Ensemble, ils forgèrent un pacte sacré : une trêve entre la Destruction et la Création.
Le gardien de pierre, Ael’Lithosmiques, accepta de se battre à ses côtés.
Leur union fut si puissante qu’ils parvinrent à repousser les entités chaotiques qui menaçaient Technobot.
Mais ces mêmes créatures capturèrent bientôt les deux êtres célestes, les enchaînant à leur volonté, les transformant en marionnettes divines.
Leur puissance, volée par leurs geôliers, ravagea le monde.
Lorsque leur conscience se réveilla enfin, ils comprirent qu’il n’existait qu’une seule issue.
Alors, main dans la main, Argelune et Ael’Lithosmiques unirent leurs âmes et déclenchèrent une explosion céleste — une onde de lumière qui balaya toute corruption.
Les plaines de guerre devinrent un champ de fleurs lunaires, douces et argentées.
De leur sacrifice naquirent de nouvelles formes de vie :
les Hexomates, les premiers artisans du métal,
puis la Modernité Sauvage, d’où émergèrent les Automates, les Neutre’bots, et les Méchasmes.
Et bien avant eux, les Protorbots — les premiers-nés de Technobot — furent engendrés par la Divinité de la Destruction elle-même.
Reykley s’interrompit un instant, le regard perdu vers la fenêtre, contemplant la lueur de la lune.
— Depuis ce jour, murmura-t-il, les champs d’Argelune rappellent que même la fin peut enfanter la vie.
Et que la lumière, parfois, ne naît qu’après le feu.
Reykley, après un long silence, posa son regard argenté sur moi.
— Dites-moi, Yukry… pourquoi cherchez-vous à rencontrer les Hexomates ?

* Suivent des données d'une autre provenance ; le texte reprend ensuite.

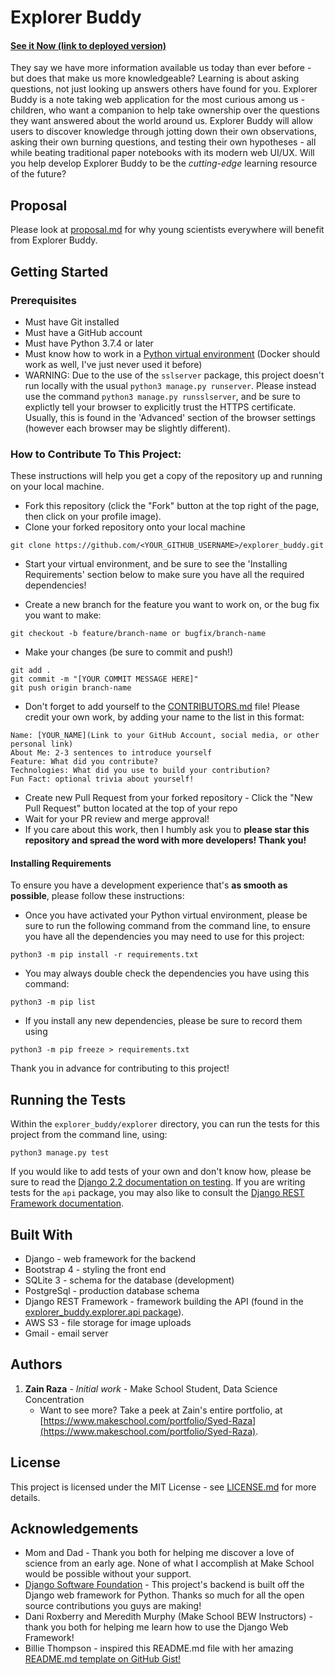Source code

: # Explorer Buddy
#### [See it Now (link to deployed version)](https://explorer-buddy.herokuapp.com/)
They say we have more information available us today than ever before - but does that make us more knowledgeable?
Learning is about asking questions, not just looking up answers others have found for you.
Explorer Buddy is a note taking web application for the most curious among us - children, who want a companion
to help take ownership over the questions they want answered about the world around us.
Explorer Buddy will allow users to discover knowledge through jotting down their own observations,
asking their own burning questions, and testing their own hypotheses - all while beating traditional paper notebooks with its modern web UI/UX.
Will you help develop Explorer Buddy to be the *cutting-edge* learning resource of the future?

## Proposal
Please look at [proposal.md](proposal.md) for why young scientists everywhere will
benefit from Explorer Buddy.

## Getting Started
### Prerequisites
- Must have Git installed
- Must have a GitHub account
- Must have Python 3.7.4 or later
- Must know how to work in a [Python virtual environment](https://realpython.com/python-virtual-environments-a-primer/)
(Docker should work as well, I've just never used it before)
- WARNING: Due to the use of the `sslserver` package, this project doesn't run locally with the usual
  `python3 manage.py runserver`. Please instead use the command `python3 manage.py runsslserver`,
  and be sure to explictly tell your browser to explicitly trust the HTTPS certificate. Usually, this is found in the 'Advanced' section of the browser settings (however each browser may be slightly different).

### How to Contribute To This Project:
These instructions will help you get a copy of the repository up and running on your local machine.
- Fork this repository (click the "Fork" button at the top right of the page, then click on your profile image).
- Clone your forked repository onto your local machine
```
git clone https://github.com/<YOUR_GITHUB_USERNAME>/explorer_buddy.git
```
- Start your virtual environment, and be sure to see the 'Installing Requirements' section below to make sure you have all the required dependencies!

- Create a new branch for the feature you want to work on, or the bug fix you want to make:
```
git checkout -b feature/branch-name or bugfix/branch-name
```
- Make your changes (be sure to commit and push!)
```
git add .
git commit -m "[YOUR COMMIT MESSAGE HERE]"
git push origin branch-name
```
- Don't forget to add yourself to the [CONTRIBUTORS.md](CONTRIBUTORS.md) file!
Please credit your own work, by adding your name to the list in this format:
```
Name: [YOUR_NAME](Link to your GitHub Account, social media, or other personal link)
About Me: 2-3 sentences to introduce yourself
Feature: What did you contribute?
Technologies: What did you use to build your contribution?
Fun Fact: optional trivia about yourself!
```
- Create new Pull Request from your forked repository - Click the "New Pull Request" button located at the top of your repo
- Wait for your PR review and merge approval!
- If you care about this work, then I humbly ask you to **please star this repository and spread the word with more developers! Thank you!**

#### Installing Requirements
To ensure you have a development experience that's **as smooth as possible**, please follow these instructions:

- Once you have activated your Python virtual environment, please be sure to run the following command from the command line, to ensure you have all the dependencies
you may need to use for this project:
```
python3 -m pip install -r requirements.txt
```
- You may always double check the dependencies you have using this command:
```
python3 -m pip list
```
- If you install any new dependencies, please be sure to record them using
```
python3 -m pip freeze > requirements.txt
```
Thank you in advance for contributing to this project!

## Running the Tests
Within the `explorer_buddy/explorer` directory, you can run the tests for this project from the command line, using:
```
python3 manage.py test
```
If you would like to add tests of your own and don't know how, please be sure to read the [Django 2.2 documentation on testing](https://docs.djangoproject.com/en/2.2/topics/testing/overview/#).
If you are writing tests for the `api` package, you may also like to consult the [Django REST Framework documentation](https://www.django-rest-framework.org/api-guide/testing/).

## Built With
- Django - web framework for the backend
- Bootstrap 4 - styling the front end
- SQLite 3 - schema for the database (development)
- PostgreSql - production database schema
- Django REST Framework - framework building the API (found in the [explorer_buddy.explorer.api package](/explorer_buddy/explorer/api/)).
- AWS S3 - file storage for image uploads
- Gmail - email server

## Authors
1. **Zain Raza** - *Initial work* - Make School Student, Data Science Concentration
    * Want to see more? Take a peek at Zain's entire portfolio, at [https://www.makeschool.com/portfolio/Syed-Raza](https://www.makeschool.com/portfolio/Syed-Raza).


## License
This project is licensed under the MIT License - see [LICENSE.md](LICENSE.md) for more details.

## Acknowledgements
- Mom and Dad - Thank you both for helping me discover a love of science from an early age.
None of what I accomplish at Make School would be possible without your support.
- [Django Software Foundation](https://www.djangoproject.com/) - This project's backend is built off the Django web framework for Python.
Thanks so much for all the open source contributions you guys are making!
- Dani Roxberry and Meredith Murphy (Make School BEW Instructors) - thank you both for helping me learn how to use the Django Web Framework!
- Billie Thompson - inspired this README.md file with her amazing [README.md template on GitHub Gist!](https://gist.github.com/PurpleBooth/109311bb0361f32d87a2)
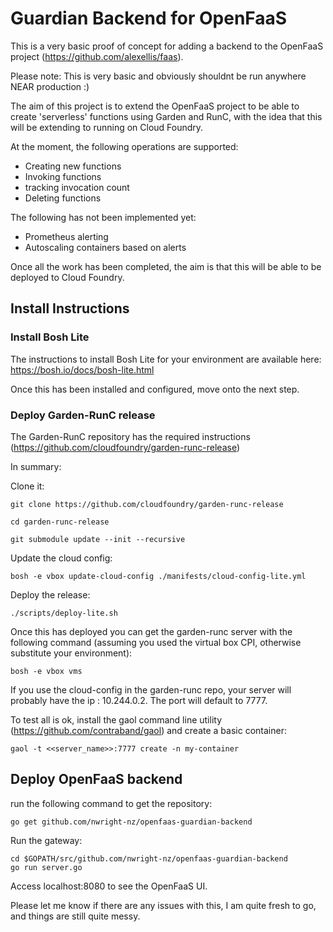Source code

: # Guardian Backend for OpenFaaS

This is a very basic proof of concept for adding a backend to the OpenFaaS project (https://github.com/alexellis/faas).  
  
Please note: This is very basic and obviously shouldnt be run anywhere NEAR production :)  

The aim of this project is to extend the OpenFaaS project to be able to create 'serverless' functions using Garden and RunC, with the idea that this will be extending to running on Cloud Foundry.
 
At the moment, the following operations are supported:
* Creating new functions
* Invoking functions
* tracking invocation count
* Deleting functions

The following has not been implemented yet:

* Prometheus alerting
* Autoscaling containers based on alerts


Once all the work has been completed, the aim is that this will be able to be deployed to Cloud Foundry.  

## Install Instructions

### Install Bosh Lite
The instructions to install Bosh Lite for your environment are available here: https://bosh.io/docs/bosh-lite.html

Once this has been installed and configured, move onto the next step.

### Deploy Garden-RunC release
The Garden-RunC repository has the required instructions (https://github.com/cloudfoundry/garden-runc-release)

In summary:

Clone it:
```
git clone https://github.com/cloudfoundry/garden-runc-release

cd garden-runc-release

git submodule update --init --recursive
```

Update the cloud config:
```
bosh -e vbox update-cloud-config ./manifests/cloud-config-lite.yml
```

Deploy the release:
```
./scripts/deploy-lite.sh
```

Once this has deployed you can get the garden-runc server with the following command (assuming you used the virtual box CPI, otherwise substitute your environment):
```
bosh -e vbox vms
```

If you use the cloud-config in the garden-runc repo, your server will probably have the ip : 10.244.0.2. The port will default to 7777.

To test all is ok, install the gaol command line utility (https://github.com/contraband/gaol) and create a basic container:

```
gaol -t <<server_name>>:7777 create -n my-container
```

## Deploy OpenFaaS backend

run the following command to get the repository:
```
go get github.com/nwright-nz/openfaas-guardian-backend
```

Run the gateway:

```
cd $GOPATH/src/github.com/nwright-nz/openfaas-guardian-backend
go run server.go 
```

Access localhost:8080 to see the OpenFaaS UI.

Please let me know if there are any issues with this, I am quite fresh to go, and things are still quite messy.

Je pris une profonde inspiration avant de répondre :
— Les Protorbots préparent une invasion sur Grash'Tal. Leur chef est devenu incontrôlable, et son ambition menace l’équilibre de tout Technobot.
Je veux trouver les Hexomates pour unir nos forces avant qu’il ne soit trop tard.
Reykley détourna les yeux, le visage assombri.
— Trop tard, murmura-t-il.
Mon cœur se serra.
— Que veux-tu dire ?
— Les Protorbots ont déjà franchi les frontières. Grash'Tal est en feu. Ils avancent vers nos terres… et rien ne semble pouvoir les arrêter.
Il posa sa main sur mon épaule, grave :
— Vous devez prévenir Hectobot. Dites-lui de se préparer. Les Protorbots sont perdus dans la folie. Leur chef les force à obéir à des ordres qu’aucune conscience ne pourrait suivre.
À cet instant, la terre trembla violemment sous nos pieds.
La maison vibra, les vitres éclatèrent.
Dehors, le ciel s’assombrit, zébré de foudre bleue et rouge.
Un hurlement, immense, déchira les cieux — un rugissement venu d’un autre monde.
Reykley bondit hors de sa demeure.
Un soldat Lunargenix courut à sa rencontre, haletant, la voix brisée :
— Seigneur Reykley ! Cela vient de Grash'Tal ! Une tempête glaciaire approche de nos frontières !
— Une tempête… née des cieux ?
— Oui, Seigneur. Cela fait des siècles que nous n’avions pas vu un être céleste intervenir dans notre monde.
Je compris aussitôt.
Mes yeux se figèrent, le souffle coupé.
— Les Fulgoriums… ils ont sacrifié leur peuple. Ils ont invoqué le Gardien de la Destruction.
Reykley se tourna vers moi, bouleversé.
— Si c’est vrai, il n’y a plus rien à faire pour eux. Vous devez fuir, Yukry. Allez prévenir Hectobot. Il est le dernier capable d’organiser la défense.
Ses mots résonnaient comme une prière désespérée.
Je me tournai vers Qyny, qui leva la tête sur mon épaule.
Nos regards se croisèrent — un éclat rose et bleu mêlé dans l’ombre.
Je sentis son petit cœur battre plus vite, comme si elle aussi comprenait ce qui nous attendait.
Je posai ma main sur son front et murmurai :
— Si les Hexomates et les Lunargenix sont en danger… alors nous irons. Le pacte entre nos peuples n’est pas oublié. Je ne fuirai pas.
Reykley sembla vouloir me retenir, mais il se figea.
Ses yeux s’écarquillèrent, emplis de reconnaissance et d’étonnement.
— Vous… vous êtes une Tel’Terrosmique, n’est-ce pas ?
Je hochai la tête.
Il voulut dire quelque chose, mais déjà je m’éloignais, le vent se levant derrière moi.
Qyny poussa un petit cri, et nos silhouettes s’effacèrent dans la lueur du champ lunaire.
Derrière nous, les éclairs tombaient sur l’horizon.
Devant nous, la route menait vers le destin — vers les Hexomates, les Lunargenix, et la guerre des mondes.